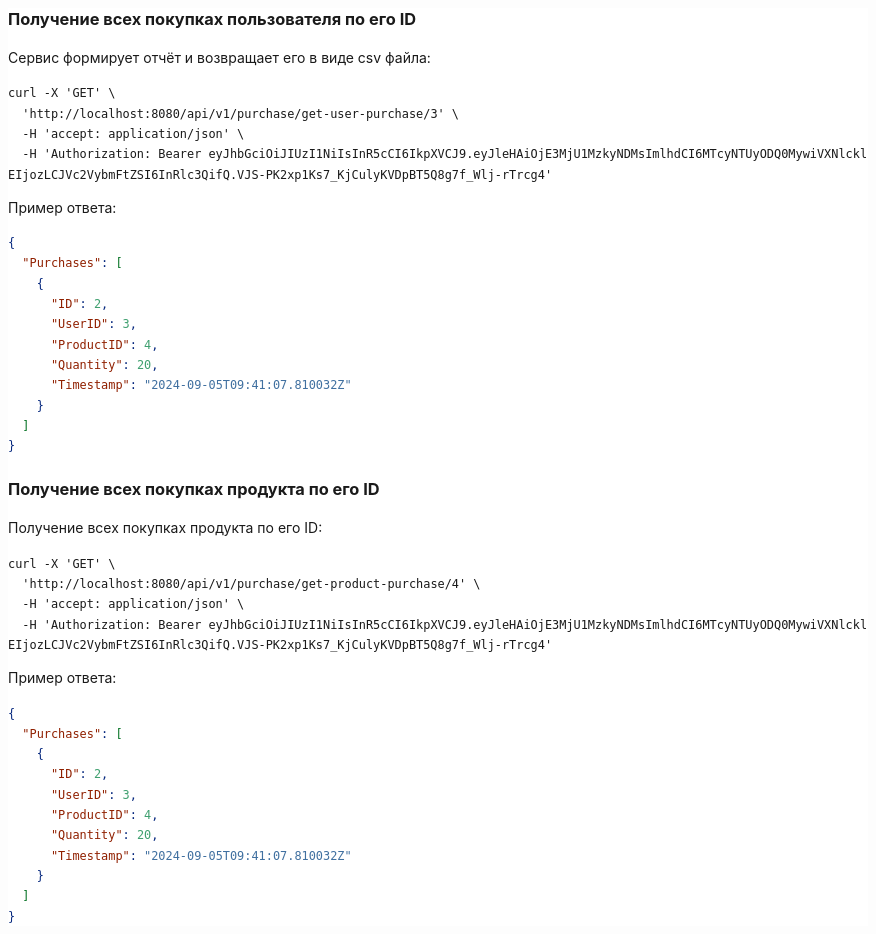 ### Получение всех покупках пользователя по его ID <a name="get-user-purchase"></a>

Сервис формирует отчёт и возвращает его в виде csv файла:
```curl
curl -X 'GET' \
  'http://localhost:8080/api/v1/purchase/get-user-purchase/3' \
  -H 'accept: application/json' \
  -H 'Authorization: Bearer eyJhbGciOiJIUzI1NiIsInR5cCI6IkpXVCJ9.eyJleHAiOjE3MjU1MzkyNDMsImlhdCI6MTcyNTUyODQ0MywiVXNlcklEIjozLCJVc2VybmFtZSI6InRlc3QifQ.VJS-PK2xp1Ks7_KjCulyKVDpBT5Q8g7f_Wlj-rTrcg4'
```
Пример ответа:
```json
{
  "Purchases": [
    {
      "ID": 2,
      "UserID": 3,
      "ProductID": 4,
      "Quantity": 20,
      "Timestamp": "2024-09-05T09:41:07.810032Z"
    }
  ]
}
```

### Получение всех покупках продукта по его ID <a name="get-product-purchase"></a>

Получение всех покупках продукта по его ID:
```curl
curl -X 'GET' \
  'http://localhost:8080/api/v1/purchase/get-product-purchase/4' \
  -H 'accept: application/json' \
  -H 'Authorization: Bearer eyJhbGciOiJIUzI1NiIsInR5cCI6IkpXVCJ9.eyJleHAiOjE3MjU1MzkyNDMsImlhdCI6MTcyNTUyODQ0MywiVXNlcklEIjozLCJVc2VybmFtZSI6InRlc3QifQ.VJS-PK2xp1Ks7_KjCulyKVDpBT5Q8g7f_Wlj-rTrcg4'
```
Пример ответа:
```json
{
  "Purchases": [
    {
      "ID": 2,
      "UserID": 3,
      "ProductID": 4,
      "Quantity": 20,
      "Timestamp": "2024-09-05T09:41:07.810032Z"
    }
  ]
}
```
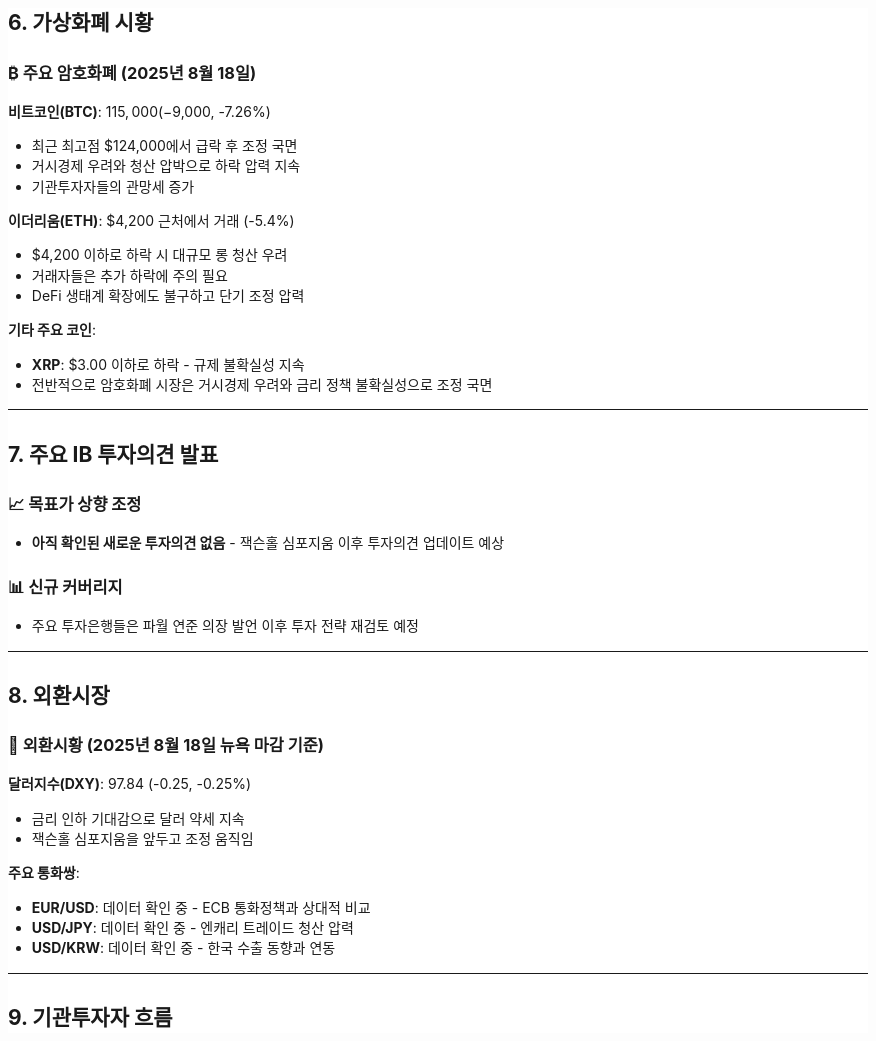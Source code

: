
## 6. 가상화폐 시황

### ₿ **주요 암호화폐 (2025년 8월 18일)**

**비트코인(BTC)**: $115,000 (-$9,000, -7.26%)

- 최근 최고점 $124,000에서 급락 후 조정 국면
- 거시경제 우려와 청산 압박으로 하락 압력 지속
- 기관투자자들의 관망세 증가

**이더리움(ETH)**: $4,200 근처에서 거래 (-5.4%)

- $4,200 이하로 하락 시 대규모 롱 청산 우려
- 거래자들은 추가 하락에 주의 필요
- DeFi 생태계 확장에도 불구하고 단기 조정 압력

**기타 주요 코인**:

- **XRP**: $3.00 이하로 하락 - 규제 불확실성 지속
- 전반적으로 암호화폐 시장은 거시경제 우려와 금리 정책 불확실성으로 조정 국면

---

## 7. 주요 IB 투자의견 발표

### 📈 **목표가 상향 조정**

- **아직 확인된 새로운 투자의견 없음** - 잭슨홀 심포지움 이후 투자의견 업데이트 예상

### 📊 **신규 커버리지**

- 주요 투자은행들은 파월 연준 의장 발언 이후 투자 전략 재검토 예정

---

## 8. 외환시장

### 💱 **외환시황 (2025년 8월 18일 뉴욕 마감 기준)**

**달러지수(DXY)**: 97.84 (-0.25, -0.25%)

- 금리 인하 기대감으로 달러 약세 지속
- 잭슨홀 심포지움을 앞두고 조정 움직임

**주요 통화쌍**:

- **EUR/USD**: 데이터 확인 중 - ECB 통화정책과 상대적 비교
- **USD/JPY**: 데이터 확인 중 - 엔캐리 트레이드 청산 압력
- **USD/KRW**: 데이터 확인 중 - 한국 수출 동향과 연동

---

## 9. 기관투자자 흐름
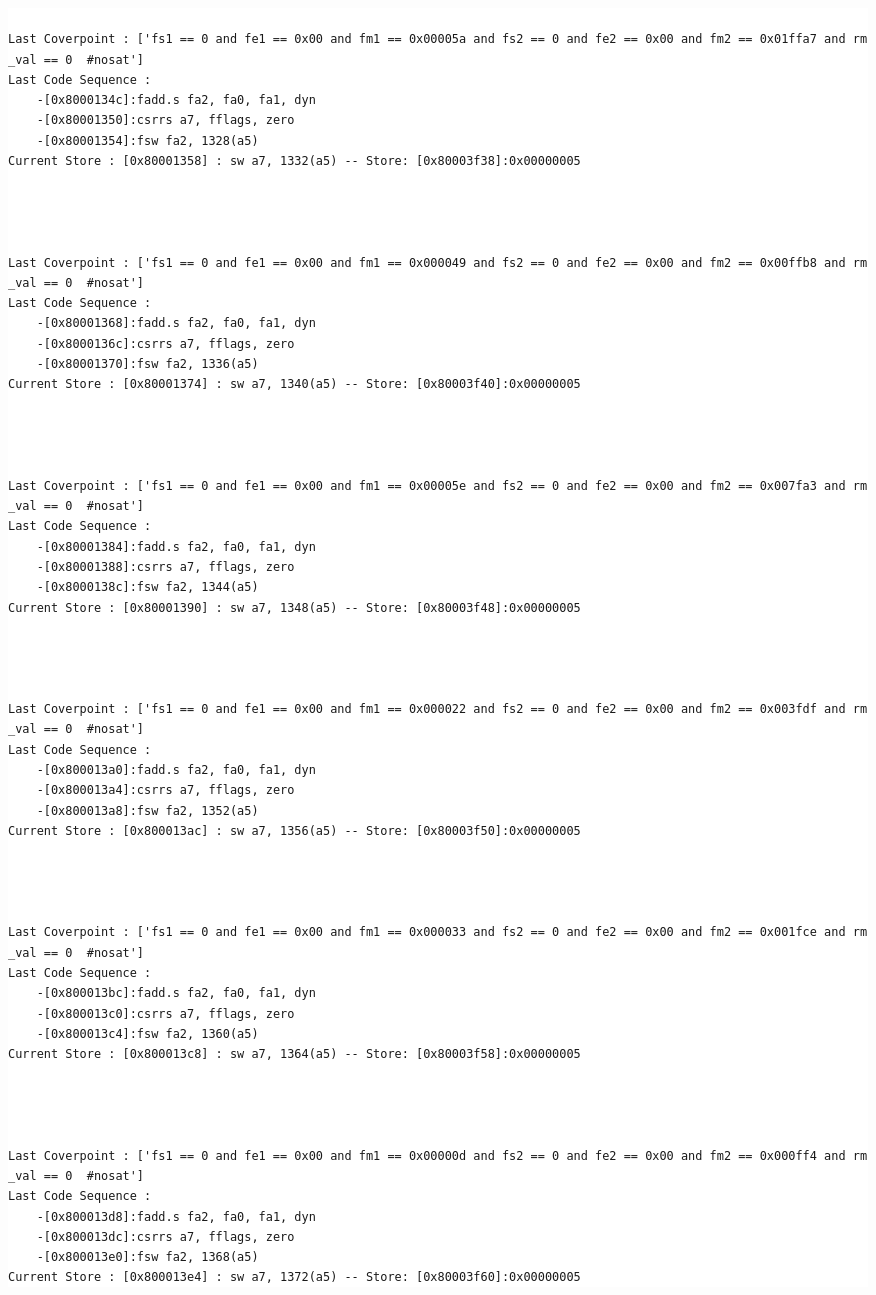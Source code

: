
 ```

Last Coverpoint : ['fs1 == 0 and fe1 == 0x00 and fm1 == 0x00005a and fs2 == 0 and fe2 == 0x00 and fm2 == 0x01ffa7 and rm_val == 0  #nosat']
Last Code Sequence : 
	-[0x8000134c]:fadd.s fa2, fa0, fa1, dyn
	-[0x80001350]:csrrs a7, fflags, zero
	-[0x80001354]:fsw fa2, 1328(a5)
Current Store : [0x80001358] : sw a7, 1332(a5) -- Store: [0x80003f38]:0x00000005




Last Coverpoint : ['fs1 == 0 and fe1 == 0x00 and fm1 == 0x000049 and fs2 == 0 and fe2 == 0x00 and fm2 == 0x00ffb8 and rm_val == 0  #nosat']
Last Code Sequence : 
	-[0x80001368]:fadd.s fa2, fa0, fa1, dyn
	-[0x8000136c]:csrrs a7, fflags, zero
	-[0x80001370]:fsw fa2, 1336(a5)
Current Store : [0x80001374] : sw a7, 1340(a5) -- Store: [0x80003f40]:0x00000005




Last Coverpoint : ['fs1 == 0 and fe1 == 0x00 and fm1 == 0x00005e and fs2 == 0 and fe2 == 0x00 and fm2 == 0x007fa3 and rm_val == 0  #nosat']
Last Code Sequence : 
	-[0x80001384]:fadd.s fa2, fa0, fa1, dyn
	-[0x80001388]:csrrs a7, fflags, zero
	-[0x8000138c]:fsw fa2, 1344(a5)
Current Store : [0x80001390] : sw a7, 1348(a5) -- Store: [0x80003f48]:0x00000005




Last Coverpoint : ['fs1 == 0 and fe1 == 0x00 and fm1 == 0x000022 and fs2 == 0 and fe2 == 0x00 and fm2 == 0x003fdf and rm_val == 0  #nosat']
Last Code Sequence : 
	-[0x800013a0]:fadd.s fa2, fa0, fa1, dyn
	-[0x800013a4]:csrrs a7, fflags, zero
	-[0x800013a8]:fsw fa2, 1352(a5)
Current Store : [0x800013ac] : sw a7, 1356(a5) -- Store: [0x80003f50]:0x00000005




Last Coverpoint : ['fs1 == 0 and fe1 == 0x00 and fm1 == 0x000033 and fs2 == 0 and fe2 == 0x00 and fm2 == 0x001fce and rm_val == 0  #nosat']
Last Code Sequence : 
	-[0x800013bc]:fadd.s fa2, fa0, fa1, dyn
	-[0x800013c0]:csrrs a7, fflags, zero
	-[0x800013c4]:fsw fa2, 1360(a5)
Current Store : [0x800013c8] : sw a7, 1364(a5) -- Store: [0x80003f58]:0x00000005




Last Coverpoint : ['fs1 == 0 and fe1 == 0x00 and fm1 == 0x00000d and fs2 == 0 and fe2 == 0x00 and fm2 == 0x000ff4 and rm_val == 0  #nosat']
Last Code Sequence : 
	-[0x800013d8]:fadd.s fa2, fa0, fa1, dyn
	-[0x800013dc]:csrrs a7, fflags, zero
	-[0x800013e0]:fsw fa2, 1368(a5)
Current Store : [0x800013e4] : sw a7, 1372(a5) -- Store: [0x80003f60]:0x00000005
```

*TASK DESCRIPTION:* Note each line above that contains "zero" and copy it out.

*ANSWER TO THIS EXERCISE:*
	-[0x80001350]:csrrs a7, fflags, zero
	-[0x8000136c]:csrrs a7, fflags, zero
	-[0x80001388]:csrrs a7, fflags, zero
	-[0x800013a4]:csrrs a7, fflags, zero
	-[0x800013c0]:csrrs a7, fflags, zero
	-[0x800013dc]:csrrs a7, fflags, zero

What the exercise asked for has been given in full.